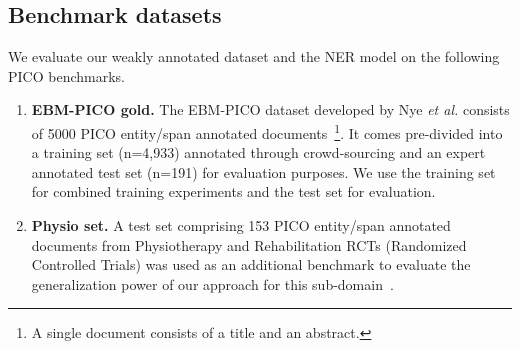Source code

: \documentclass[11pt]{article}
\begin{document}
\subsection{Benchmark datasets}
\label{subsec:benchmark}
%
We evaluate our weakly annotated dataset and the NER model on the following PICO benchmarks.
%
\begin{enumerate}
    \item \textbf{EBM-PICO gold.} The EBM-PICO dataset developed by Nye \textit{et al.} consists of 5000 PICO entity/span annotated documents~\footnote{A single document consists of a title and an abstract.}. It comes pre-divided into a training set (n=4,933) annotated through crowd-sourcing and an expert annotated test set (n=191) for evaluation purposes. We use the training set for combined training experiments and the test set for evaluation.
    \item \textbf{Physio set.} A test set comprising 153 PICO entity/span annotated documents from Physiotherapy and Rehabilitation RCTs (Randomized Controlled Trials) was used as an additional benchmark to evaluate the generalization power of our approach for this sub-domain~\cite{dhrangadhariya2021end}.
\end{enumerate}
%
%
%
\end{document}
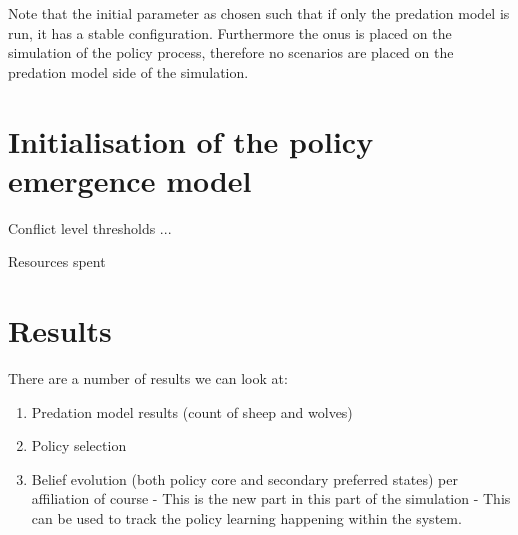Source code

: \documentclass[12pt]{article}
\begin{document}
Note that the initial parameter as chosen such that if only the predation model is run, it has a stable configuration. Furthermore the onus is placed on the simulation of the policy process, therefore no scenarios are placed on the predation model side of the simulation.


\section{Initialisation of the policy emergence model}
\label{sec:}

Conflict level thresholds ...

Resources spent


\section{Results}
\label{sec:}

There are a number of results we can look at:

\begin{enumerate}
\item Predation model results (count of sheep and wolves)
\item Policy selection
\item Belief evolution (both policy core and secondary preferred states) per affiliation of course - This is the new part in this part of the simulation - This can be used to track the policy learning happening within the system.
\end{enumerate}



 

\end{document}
...
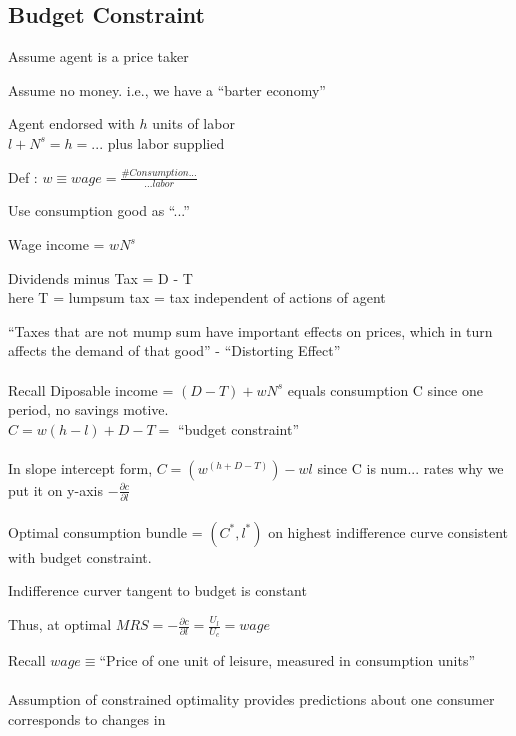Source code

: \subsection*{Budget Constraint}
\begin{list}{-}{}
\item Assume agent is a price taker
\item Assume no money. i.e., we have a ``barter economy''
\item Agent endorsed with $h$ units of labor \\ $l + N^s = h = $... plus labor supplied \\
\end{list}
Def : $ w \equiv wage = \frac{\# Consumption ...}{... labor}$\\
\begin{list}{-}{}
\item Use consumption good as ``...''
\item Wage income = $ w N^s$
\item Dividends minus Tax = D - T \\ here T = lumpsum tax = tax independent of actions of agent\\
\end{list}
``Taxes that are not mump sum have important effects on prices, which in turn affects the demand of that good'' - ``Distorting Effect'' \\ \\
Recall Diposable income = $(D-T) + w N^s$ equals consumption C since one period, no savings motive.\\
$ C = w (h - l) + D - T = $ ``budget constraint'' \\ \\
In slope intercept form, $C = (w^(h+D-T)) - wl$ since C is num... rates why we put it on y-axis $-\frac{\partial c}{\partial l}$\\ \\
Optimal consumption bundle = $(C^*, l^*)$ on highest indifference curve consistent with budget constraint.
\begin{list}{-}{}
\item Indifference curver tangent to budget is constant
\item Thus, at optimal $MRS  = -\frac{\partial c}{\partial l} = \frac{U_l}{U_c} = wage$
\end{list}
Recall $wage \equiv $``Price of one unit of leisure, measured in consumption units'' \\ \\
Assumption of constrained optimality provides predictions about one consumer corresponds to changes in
==
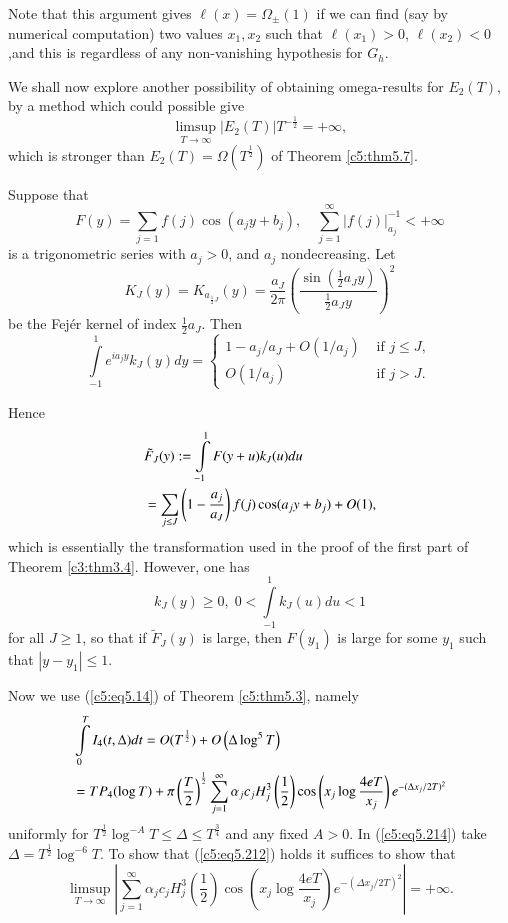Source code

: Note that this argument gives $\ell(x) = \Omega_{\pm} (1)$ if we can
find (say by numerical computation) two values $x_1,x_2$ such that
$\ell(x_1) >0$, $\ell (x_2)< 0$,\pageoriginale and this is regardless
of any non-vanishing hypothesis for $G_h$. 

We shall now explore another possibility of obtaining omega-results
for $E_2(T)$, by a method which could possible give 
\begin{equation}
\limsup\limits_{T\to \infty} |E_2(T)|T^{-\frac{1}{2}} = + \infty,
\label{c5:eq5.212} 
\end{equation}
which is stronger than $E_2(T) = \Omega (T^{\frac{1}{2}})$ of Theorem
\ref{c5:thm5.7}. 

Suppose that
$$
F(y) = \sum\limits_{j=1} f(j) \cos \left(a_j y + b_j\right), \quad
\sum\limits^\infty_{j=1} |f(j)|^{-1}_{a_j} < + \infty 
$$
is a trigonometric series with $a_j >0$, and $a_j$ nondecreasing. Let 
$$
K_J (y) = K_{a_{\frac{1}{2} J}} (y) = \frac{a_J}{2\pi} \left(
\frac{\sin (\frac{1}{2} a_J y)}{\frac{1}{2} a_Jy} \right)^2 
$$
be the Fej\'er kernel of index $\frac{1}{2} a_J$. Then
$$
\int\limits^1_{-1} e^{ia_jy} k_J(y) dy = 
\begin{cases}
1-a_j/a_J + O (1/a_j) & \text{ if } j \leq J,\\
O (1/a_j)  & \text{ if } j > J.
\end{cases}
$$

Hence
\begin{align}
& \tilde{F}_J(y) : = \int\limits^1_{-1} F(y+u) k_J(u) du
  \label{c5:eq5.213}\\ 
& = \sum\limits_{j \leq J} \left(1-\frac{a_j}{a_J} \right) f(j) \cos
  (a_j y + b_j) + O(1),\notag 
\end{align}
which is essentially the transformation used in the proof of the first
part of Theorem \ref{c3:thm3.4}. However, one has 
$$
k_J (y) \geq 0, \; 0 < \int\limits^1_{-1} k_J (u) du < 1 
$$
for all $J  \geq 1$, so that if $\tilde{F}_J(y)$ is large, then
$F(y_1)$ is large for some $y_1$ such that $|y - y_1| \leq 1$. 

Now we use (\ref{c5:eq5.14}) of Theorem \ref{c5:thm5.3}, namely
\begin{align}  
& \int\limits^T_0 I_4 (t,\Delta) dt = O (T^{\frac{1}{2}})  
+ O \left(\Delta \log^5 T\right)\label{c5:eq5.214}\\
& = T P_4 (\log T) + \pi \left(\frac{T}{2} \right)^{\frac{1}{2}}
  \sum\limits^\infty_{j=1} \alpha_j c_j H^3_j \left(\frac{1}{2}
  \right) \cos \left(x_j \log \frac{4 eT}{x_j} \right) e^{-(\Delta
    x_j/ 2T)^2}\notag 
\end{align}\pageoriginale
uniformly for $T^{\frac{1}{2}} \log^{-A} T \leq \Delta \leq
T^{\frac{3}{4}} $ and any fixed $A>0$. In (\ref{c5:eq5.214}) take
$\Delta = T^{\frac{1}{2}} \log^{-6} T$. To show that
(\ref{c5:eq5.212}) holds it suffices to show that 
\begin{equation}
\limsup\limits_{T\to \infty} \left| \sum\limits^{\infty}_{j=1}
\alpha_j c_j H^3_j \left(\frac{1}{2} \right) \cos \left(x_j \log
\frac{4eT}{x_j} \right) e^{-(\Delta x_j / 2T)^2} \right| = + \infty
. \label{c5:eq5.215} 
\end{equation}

→ WHAT YOU ARE ASKED TO DO
Referring to the material above, set down exactly the lines between the line with "actions of agent\\" and the line with "Assumption of constrained", inclusive, and no other lines.

→ RESPONSE
\item Dividends minus Tax = D - T \\ here T = lumpsum tax = tax independent of actions of agent\\
\end{list}
``Taxes that are not mump sum have important effects on prices, which in turn affects the demand of that good'' - ``Distorting Effect'' \\ \\
Recall Diposable income = $(D-T) + w N^s$ equals consumption C since one period, no savings motive.\\
$ C = w (h - l) + D - T = $ ``budget constraint'' \\ \\
In slope intercept form, $C = (w^(h+D-T)) - wl$ since C is num... rates why we put it on y-axis $-\frac{\partial c}{\partial l}$\\ \\
Optimal consumption bundle = $(C^*, l^*)$ on highest indifference curve consistent with budget constraint.
\begin{list}{-}{}
\item Indifference curver tangent to budget is constant
\item Thus, at optimal $MRS  = -\frac{\partial c}{\partial l} = \frac{U_l}{U_c} = wage$
\end{list}
Recall $wage \equiv $``Price of one unit of leisure, measured in consumption units'' \\ \\
Assumption of constrained optimality provides predictions about one consumer corresponds to changes in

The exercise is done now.